• [EXERCISE REQUIREMENTS]
Apart from the pictures, every entry should be reproduced exactly.

• [TASK INPUTS]

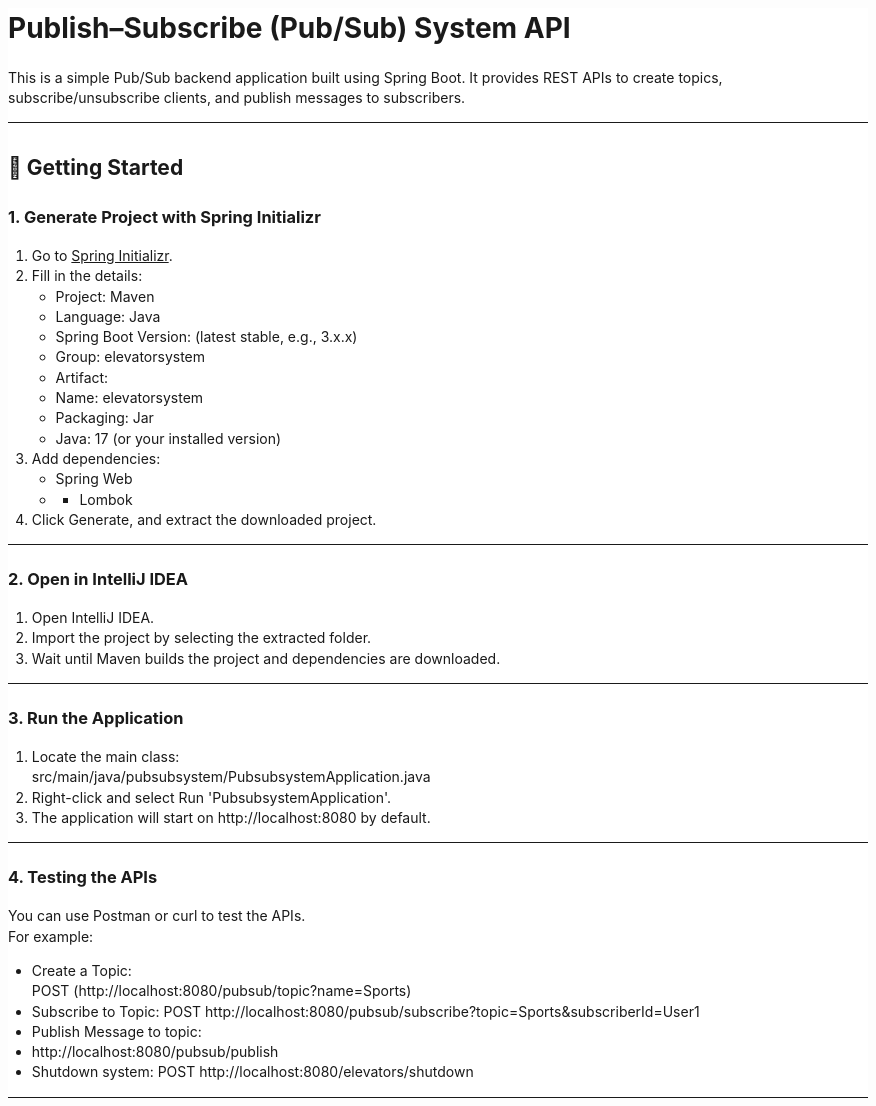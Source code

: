 # Publish–Subscribe (Pub/Sub) System API

This is a simple Pub/Sub backend application built using Spring Boot.
It provides REST APIs to create topics, subscribe/unsubscribe clients, and publish messages to subscribers.

---

## 🚀 Getting Started

### 1. Generate Project with Spring Initializr
1. Go to [Spring Initializr](https://start.spring.io/).
2. Fill in the details:
   - Project: Maven
   - Language: Java
   - Spring Boot Version: (latest stable, e.g., 3.x.x)
   - Group: elevatorsystem
   - Artifact: 
   - Name: elevatorsystem
   - Packaging: Jar
   - Java: 17 (or your installed version)
3. Add dependencies:
   - Spring Web
   - - Lombok
4. Click Generate, and extract the downloaded project.

---

### 2. Open in IntelliJ IDEA
1. Open IntelliJ IDEA.
2. Import the project by selecting the extracted folder.
3. Wait until Maven builds the project and dependencies are downloaded.

---

### 3. Run the Application
1. Locate the main class:  
   src/main/java/pubsubsystem/PubsubsystemApplication.java
2. Right-click and select Run 'PubsubsystemApplication'.
3. The application will start on http://localhost:8080 by default.

---

### 4. Testing the APIs
You can use Postman or curl to test the APIs.  
For example:
- Create a Topic:  
  POST (http://localhost:8080/pubsub/topic?name=Sports)
- Subscribe to Topic:
  POST http://localhost:8080/pubsub/subscribe?topic=Sports&subscriberId=User1
- Publish Message to topic:
- http://localhost:8080/pubsub/publish
- Shutdown system:
  POST http://localhost:8080/elevators/shutdown

---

• [ANSWER BELOW]
Source code

: # Publish–Subscribe (Pub/Sub) System API

This is a simple Pub/Sub backend application built using Spring Boot.
It provides REST APIs to create topics, subscribe/unsubscribe clients, and publish messages to subscribers.

---

## 🚀 Getting Started

### 1. Generate Project with Spring Initializr
1. Go to [Spring Initializr](https://start.spring.io/).
2. Fill in the details:
   - Project: Maven
   - Language: Java
   - Spring Boot Version: (latest stable, e.g., 3.x.x)
   - Group: elevatorsystem
   - Artifact: 
   - Name: elevatorsystem
   - Packaging: Jar
   - Java: 17 (or your installed version)
3. Add dependencies:
   - Spring Web
   - - Lombok
4. Click Generate, and extract the downloaded project.

---

### 2. Open in IntelliJ IDEA
1. Open IntelliJ IDEA.
2. Import the project by selecting the extracted folder.
3. Wait until Maven builds the project and dependencies are downloaded.

---

### 3. Run the Application
1. Locate the main class:  
   src/main/java/pubsubsystem/PubsubsystemApplication.java
2. Right-click and select Run 'PubsubsystemApplication'.
3. The application will start on http://localhost:8080 by default.

---

### 4. Testing the APIs
You can use Postman or curl to test the APIs.  
For example:
- Create a Topic:  
  POST (http://localhost:8080/pubsub/topic?name=Sports)
- Subscribe to Topic:
  POST http://localhost:8080/pubsub/subscribe?topic=Sports&subscriberId=User1
- Publish Message to topic:
- http://localhost:8080/pubsub/publish
- Shutdown system:
  POST http://localhost:8080/elevators/shutdown

---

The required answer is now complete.